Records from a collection
----------

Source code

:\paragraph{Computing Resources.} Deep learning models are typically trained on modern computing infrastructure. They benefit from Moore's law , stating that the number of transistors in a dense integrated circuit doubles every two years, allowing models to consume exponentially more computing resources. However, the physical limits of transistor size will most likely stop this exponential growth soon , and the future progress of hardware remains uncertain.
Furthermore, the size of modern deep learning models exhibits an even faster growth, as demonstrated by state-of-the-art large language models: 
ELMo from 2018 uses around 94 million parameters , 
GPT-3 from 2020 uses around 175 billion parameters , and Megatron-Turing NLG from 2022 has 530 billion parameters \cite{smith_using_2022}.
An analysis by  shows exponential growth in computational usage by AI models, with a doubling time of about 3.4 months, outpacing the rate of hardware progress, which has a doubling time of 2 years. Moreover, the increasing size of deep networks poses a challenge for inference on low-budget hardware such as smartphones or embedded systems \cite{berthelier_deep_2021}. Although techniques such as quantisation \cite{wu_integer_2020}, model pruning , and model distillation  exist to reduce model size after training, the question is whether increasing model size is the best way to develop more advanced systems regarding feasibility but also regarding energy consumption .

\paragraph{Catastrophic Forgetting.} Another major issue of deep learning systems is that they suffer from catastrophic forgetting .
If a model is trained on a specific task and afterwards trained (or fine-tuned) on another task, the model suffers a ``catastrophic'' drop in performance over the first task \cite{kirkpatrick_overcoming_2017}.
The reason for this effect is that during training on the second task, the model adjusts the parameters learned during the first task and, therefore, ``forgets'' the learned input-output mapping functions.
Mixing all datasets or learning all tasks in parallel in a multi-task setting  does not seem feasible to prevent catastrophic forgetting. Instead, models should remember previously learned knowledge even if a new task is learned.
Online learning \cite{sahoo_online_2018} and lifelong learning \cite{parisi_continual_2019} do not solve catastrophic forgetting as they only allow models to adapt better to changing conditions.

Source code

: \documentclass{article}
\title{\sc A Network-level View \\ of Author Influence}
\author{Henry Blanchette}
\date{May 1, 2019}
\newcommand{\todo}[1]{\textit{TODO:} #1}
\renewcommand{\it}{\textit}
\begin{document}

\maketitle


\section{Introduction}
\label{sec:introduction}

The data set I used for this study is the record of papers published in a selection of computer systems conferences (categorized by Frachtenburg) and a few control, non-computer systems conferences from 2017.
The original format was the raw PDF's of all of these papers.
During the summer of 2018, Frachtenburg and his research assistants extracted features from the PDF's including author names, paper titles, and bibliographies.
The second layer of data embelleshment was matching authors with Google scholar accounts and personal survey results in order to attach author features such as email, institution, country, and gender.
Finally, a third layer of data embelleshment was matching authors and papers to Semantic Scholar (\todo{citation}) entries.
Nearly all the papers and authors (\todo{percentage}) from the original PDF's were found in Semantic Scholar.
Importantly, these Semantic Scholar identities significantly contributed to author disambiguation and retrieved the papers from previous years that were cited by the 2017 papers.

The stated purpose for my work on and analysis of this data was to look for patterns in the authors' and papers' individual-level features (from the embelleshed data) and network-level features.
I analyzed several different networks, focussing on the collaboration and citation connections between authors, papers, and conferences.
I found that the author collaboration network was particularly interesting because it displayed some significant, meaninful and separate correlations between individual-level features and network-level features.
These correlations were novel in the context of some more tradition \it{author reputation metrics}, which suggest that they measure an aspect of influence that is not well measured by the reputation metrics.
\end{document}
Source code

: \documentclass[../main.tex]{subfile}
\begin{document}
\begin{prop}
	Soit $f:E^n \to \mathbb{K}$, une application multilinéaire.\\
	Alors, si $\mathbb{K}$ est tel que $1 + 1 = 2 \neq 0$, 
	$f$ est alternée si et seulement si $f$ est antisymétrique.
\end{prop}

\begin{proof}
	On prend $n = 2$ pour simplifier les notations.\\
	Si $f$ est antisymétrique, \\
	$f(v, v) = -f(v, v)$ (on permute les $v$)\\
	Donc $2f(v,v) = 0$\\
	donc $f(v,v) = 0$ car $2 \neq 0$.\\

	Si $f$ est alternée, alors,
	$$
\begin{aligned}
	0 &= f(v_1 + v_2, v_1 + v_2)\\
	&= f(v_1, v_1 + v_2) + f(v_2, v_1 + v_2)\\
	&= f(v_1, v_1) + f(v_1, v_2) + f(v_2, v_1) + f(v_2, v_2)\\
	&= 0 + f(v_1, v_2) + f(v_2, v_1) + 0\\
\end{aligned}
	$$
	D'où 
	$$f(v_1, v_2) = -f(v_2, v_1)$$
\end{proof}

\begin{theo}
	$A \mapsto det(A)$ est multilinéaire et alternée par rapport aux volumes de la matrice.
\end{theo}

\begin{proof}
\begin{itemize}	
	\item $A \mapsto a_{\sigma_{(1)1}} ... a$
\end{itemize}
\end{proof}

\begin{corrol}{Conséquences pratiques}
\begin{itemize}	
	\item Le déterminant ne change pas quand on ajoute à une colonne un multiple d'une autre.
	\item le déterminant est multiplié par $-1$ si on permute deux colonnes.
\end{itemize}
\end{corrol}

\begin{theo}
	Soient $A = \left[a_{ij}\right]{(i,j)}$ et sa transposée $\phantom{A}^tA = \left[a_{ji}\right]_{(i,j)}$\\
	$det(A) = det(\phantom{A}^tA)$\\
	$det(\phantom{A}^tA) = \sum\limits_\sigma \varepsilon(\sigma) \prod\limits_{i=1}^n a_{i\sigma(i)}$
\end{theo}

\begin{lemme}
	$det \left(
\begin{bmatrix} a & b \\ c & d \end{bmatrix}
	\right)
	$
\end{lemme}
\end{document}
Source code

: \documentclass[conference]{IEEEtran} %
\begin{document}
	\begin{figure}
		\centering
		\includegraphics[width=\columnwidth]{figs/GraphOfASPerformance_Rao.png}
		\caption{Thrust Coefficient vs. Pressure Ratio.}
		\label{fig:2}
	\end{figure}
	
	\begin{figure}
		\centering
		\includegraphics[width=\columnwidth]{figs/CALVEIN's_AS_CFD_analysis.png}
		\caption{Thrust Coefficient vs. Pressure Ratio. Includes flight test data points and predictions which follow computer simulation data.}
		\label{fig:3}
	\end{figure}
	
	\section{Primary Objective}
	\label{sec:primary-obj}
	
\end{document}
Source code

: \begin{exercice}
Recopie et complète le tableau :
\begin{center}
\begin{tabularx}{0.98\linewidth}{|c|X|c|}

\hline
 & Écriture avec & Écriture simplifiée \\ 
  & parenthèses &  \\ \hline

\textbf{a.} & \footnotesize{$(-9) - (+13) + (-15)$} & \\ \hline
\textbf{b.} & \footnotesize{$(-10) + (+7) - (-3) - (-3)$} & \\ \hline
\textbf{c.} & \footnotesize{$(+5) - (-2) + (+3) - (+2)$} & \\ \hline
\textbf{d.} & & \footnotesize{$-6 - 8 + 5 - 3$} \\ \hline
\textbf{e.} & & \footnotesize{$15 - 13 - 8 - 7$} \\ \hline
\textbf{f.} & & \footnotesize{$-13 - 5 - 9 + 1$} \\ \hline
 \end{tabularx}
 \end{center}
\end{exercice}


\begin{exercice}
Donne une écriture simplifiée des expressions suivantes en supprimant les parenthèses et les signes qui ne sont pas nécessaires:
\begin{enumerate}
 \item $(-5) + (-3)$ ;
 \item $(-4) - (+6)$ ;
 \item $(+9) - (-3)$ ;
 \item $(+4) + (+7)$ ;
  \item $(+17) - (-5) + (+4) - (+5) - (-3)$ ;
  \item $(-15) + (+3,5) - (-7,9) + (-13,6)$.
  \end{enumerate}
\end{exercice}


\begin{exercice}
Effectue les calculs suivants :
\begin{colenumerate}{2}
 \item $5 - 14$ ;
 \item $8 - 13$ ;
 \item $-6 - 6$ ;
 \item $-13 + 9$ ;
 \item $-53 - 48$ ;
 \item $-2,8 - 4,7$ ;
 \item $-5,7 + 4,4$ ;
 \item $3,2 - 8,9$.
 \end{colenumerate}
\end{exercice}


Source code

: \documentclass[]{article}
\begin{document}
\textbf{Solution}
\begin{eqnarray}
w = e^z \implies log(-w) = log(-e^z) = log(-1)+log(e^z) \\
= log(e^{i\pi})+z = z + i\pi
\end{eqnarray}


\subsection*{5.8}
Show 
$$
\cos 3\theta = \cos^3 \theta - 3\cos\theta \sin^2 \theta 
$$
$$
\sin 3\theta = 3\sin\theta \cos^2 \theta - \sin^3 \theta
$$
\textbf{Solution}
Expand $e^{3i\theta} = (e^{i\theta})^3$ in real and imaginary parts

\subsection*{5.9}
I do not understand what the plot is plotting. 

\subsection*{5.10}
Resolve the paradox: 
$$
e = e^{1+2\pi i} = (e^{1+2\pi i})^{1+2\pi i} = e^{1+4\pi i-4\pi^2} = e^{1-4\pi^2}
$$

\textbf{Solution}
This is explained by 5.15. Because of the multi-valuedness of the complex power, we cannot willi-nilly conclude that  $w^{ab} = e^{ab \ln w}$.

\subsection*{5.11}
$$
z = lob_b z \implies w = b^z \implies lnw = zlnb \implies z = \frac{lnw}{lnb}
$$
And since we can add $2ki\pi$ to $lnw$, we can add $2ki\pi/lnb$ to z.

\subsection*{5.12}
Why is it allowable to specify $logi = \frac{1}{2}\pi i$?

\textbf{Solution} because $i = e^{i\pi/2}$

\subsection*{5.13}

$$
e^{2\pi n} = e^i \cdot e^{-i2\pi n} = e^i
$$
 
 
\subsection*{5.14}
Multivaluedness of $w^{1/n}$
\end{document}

----------

• _WHAT THE TASK ASKS_: Copy out every line in the entries above that holds "computer".

• _FINISHED EXERCISE_:
The data set I used for this study is the record of papers published in a selection of computer systems conferences (categorized by Frachtenburg) and a few control, non-computer systems conferences from 2017.
		\caption{Thrust Coefficient vs. Pressure Ratio. Includes flight test data points and predictions which follow computer simulation data.}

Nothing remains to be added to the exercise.